Start of Dataset entries
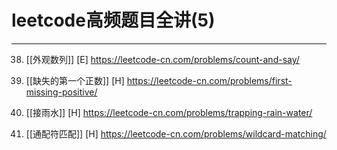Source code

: # leetcode高频题目全讲(5)

---
38. [[外观数列]] [E]
https://leetcode-cn.com/problems/count-and-say/

41. [[缺失的第一个正数]] [H]
https://leetcode-cn.com/problems/first-missing-positive/

42. [[接雨水]] [H]
https://leetcode-cn.com/problems/trapping-rain-water/

44. [[通配符匹配]] [H]
https://leetcode-cn.com/problems/wildcard-matching/



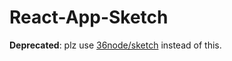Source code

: # React-App-Sketch

**Deprecated**: plz use [36node/sketch](https://github.com/36node/sketch) instead of this.
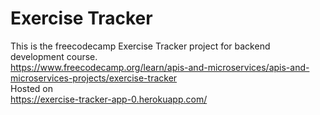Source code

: # Exercise Tracker

This is the freecodecamp Exercise Tracker project for backend development course. <br />
https://www.freecodecamp.org/learn/apis-and-microservices/apis-and-microservices-projects/exercise-tracker <br />
Hosted on <br />
https://exercise-tracker-app-0.herokuapp.com/
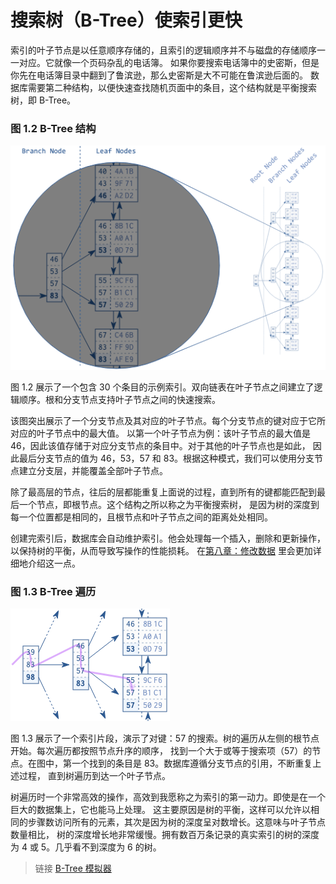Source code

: # 搜索树（B-Tree）使索引更快

索引的叶子节点是以任意顺序存储的，且索引的逻辑顺序并不与磁盘的存储顺序一一对应。它就像一个页码杂乱的电话簿。
如果你要搜索电话簿中的史密斯，但是你先在电话簿目录中翻到了鲁滨逊，那么史密斯是大不可能在鲁滨逊后面的。
数据库需要第二种结构，以便快速查找随机页面中的条目，这个结构就是平衡搜索树，即 B-Tree。

### 图 1.2 B-Tree 结构
![](./img/figure1.2.png)

图 1.2 展示了一个包含 30 个条目的示例索引。双向链表在叶子节点之间建立了逻辑顺序。根和分支节点支持叶子节点之间的快速搜索。

该图突出展示了一个分支节点及其对应的叶子节点。每个分支节点的键对应于它所对应的叶子节点中的最大值。
以第一个叶子节点为例：该叶子节点的最大值是 46，因此该值存储于对应分支节点的条目中。对于其他的叶子节点也是如此，
因此最后分支节点的值为 46，53，57 和 83。根据这种模式，我们可以使用分支节点建立分支层，并能覆盖全部叶子节点。

除了最高层的节点，往后的层都能重复上面说的过程，直到所有的键都能匹配到最后一个节点，即根节点。这个结构之所以称之为平衡搜索树，
是因为树的深度到每一个位置都是相同的，且根节点和叶子节点之间的距离处处相同。

创建完索引后，数据库会自动维护索引。他会处理每一个插入，删除和更新操作，以保持树的平衡，从而导致写操作的性能损耗。
在[第八章：修改数据](./dml.md) 里会更加详细地介绍这一点。

### 图 1.3 B-Tree 遍历
![](./img/figure1.3.png)

图 1.3 展示了一个索引片段，演示了对键：57 的搜索。树的遍历从左侧的根节点开始。每次遍历都按照节点升序的顺序，
找到一个大于或等于搜索项（57）的节点。在图中，第一个找到的条目是 83。数据库遵循分支节点的引用，不断重复上述过程，
直到树遍历到达一个叶子节点。

树遍历时一个非常高效的操作，高效到我愿称之为索引的第一动力。即使是在一个巨大的数据集上，它也能马上处理。
这主要原因是树的平衡，这样可以允许以相同的步骤数访问所有的元素，其次是因为树的深度呈对数增长。这意味与叶子节点数量相比，
树的深度增长地非常缓慢。拥有数百万条记录的真实索引的树的深度为 4 或 5。几乎看不到深度为 6 的树。

> 链接
> [B-Tree 模拟器](https://www.cs.usfca.edu/~galles/visualization/BPlusTree.html)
End of Dataset entries
--- Description of the task ---
The expected answer is a copy of every line in the entries that holds the word "freecodecamp".

--- Result of this task ---
This is the freecodecamp Exercise Tracker project for backend development course. <br />
https://www.freecodecamp.org/learn/apis-and-microservices/apis-and-microservices-projects/exercise-tracker <br />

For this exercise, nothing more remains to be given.